Source texts of formatted documents:
________________
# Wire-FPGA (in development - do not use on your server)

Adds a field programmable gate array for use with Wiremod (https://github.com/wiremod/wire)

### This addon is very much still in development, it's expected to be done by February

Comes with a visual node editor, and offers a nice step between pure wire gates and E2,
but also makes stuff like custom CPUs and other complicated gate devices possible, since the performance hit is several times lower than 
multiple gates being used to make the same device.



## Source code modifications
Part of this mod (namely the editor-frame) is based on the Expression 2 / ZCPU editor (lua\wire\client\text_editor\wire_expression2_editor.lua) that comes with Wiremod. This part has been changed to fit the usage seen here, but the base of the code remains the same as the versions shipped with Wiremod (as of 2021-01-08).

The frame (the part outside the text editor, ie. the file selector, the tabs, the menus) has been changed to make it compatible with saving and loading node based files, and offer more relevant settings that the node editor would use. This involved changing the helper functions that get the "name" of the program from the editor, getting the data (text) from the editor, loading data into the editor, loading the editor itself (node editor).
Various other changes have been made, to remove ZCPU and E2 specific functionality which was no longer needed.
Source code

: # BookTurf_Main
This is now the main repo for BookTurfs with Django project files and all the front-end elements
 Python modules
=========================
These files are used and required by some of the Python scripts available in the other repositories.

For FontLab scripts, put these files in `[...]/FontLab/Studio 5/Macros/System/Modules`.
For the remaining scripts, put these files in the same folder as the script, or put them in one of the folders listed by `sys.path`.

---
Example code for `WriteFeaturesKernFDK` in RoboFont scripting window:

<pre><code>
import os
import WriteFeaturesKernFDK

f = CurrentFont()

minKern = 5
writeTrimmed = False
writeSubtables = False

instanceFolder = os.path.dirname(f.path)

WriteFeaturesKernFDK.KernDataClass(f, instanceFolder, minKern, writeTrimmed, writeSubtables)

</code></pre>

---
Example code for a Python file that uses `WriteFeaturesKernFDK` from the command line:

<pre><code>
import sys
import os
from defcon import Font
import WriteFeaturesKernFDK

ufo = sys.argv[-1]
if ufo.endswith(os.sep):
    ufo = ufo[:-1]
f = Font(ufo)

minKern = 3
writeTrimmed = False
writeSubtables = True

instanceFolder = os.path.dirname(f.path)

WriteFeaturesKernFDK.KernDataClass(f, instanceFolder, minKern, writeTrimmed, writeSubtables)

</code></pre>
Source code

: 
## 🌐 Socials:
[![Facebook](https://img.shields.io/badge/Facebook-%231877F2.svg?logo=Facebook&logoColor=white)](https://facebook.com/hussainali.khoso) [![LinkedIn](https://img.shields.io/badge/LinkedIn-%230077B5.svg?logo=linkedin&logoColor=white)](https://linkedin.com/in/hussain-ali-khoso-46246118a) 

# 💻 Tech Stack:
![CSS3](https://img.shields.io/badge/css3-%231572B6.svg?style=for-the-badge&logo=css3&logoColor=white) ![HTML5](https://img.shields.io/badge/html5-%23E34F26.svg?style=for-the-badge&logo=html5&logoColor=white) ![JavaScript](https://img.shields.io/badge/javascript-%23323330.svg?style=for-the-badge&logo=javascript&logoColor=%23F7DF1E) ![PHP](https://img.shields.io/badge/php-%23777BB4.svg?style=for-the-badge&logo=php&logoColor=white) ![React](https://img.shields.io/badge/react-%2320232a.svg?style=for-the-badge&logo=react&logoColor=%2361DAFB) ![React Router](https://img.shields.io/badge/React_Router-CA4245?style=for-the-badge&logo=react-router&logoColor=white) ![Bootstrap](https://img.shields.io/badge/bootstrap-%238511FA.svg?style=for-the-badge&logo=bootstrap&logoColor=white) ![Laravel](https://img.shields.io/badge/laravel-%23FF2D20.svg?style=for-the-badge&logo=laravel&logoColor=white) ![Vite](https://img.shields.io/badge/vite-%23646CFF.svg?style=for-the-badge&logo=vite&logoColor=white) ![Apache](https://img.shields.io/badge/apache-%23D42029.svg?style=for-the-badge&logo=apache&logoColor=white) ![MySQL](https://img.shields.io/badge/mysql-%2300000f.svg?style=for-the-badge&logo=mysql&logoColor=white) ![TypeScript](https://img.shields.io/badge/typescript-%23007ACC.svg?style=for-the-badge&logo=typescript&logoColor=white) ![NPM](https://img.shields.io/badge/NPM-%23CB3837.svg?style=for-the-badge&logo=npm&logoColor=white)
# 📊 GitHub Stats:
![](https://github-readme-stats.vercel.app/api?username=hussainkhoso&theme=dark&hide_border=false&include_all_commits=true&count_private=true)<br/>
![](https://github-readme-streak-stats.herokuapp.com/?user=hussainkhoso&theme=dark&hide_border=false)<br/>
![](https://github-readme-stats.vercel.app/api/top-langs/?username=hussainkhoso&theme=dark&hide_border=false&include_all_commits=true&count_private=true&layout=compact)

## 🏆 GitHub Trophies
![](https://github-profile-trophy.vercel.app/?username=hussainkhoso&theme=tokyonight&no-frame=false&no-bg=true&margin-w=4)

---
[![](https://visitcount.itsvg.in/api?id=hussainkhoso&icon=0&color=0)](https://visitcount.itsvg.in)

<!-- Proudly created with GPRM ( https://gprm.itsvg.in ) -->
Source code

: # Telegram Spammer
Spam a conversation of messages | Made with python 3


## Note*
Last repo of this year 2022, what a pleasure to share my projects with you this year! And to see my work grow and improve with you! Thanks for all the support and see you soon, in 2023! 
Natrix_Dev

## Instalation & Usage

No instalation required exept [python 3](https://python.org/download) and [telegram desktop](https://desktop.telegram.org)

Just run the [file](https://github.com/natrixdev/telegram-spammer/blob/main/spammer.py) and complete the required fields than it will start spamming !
________________
> What needs to be done: Copy, please, exactly the lines that start at the first line of the data and end at the line containing "## Source code modifications", both kept and no others.

> Exercise solution:
# Wire-FPGA (in development - do not use on your server)

Adds a field programmable gate array for use with Wiremod (https://github.com/wiremod/wire)

### This addon is very much still in development, it's expected to be done by February

Comes with a visual node editor, and offers a nice step between pure wire gates and E2,
but also makes stuff like custom CPUs and other complicated gate devices possible, since the performance hit is several times lower than 
multiple gates being used to make the same device.



## Source code modifications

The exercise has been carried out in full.